● **BRIEF**: The answer must be an exact copy of all the data below.

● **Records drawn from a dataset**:
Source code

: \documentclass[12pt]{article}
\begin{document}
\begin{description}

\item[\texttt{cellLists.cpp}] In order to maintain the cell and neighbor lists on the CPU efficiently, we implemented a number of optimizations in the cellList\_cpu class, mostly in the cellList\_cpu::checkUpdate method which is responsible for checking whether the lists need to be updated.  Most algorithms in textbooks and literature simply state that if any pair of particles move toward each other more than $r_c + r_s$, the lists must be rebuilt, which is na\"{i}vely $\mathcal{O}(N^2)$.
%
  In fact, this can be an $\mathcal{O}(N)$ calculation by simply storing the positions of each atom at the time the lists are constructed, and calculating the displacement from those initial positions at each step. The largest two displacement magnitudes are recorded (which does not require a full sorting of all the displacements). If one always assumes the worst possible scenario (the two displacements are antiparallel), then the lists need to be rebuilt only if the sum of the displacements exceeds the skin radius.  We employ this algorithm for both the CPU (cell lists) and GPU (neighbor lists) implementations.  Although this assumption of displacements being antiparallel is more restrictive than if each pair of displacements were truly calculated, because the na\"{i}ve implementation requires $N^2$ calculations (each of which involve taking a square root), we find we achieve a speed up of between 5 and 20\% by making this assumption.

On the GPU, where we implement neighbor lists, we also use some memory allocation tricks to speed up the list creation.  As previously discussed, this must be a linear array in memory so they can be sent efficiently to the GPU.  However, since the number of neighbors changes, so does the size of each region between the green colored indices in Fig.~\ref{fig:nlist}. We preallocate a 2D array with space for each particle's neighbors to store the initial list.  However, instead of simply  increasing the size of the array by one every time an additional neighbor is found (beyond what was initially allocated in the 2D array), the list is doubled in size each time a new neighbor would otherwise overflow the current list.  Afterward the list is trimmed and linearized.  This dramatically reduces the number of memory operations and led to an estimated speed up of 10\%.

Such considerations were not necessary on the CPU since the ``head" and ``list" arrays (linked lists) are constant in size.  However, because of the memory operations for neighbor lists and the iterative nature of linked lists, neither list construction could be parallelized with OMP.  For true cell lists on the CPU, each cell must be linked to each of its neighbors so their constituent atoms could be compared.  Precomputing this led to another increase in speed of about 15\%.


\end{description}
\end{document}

● **THE ANSWER**:
Source code

: \documentclass[12pt]{article}
\begin{document}
\begin{description}

\item[\texttt{cellLists.cpp}] In order to maintain the cell and neighbor lists on the CPU efficiently, we implemented a number of optimizations in the cellList\_cpu class, mostly in the cellList\_cpu::checkUpdate method which is responsible for checking whether the lists need to be updated.  Most algorithms in textbooks and literature simply state that if any pair of particles move toward each other more than $r_c + r_s$, the lists must be rebuilt, which is na\"{i}vely $\mathcal{O}(N^2)$.
%
  In fact, this can be an $\mathcal{O}(N)$ calculation by simply storing the positions of each atom at the time the lists are constructed, and calculating the displacement from those initial positions at each step. The largest two displacement magnitudes are recorded (which does not require a full sorting of all the displacements). If one always assumes the worst possible scenario (the two displacements are antiparallel), then the lists need to be rebuilt only if the sum of the displacements exceeds the skin radius.  We employ this algorithm for both the CPU (cell lists) and GPU (neighbor lists) implementations.  Although this assumption of displacements being antiparallel is more restrictive than if each pair of displacements were truly calculated, because the na\"{i}ve implementation requires $N^2$ calculations (each of which involve taking a square root), we find we achieve a speed up of between 5 and 20\% by making this assumption.

On the GPU, where we implement neighbor lists, we also use some memory allocation tricks to speed up the list creation.  As previously discussed, this must be a linear array in memory so they can be sent efficiently to the GPU.  However, since the number of neighbors changes, so does the size of each region between the green colored indices in Fig.~\ref{fig:nlist}. We preallocate a 2D array with space for each particle's neighbors to store the initial list.  However, instead of simply  increasing the size of the array by one every time an additional neighbor is found (beyond what was initially allocated in the 2D array), the list is doubled in size each time a new neighbor would otherwise overflow the current list.  Afterward the list is trimmed and linearized.  This dramatically reduces the number of memory operations and led to an estimated speed up of 10\%.

Such considerations were not necessary on the CPU since the ``head" and ``list" arrays (linked lists) are constant in size.  However, because of the memory operations for neighbor lists and the iterative nature of linked lists, neither list construction could be parallelized with OMP.  For true cell lists on the CPU, each cell must be linked to each of its neighbors so their constituent atoms could be compared.  Precomputing this led to another increase in speed of about 15\%.


\end{description}
\end{document}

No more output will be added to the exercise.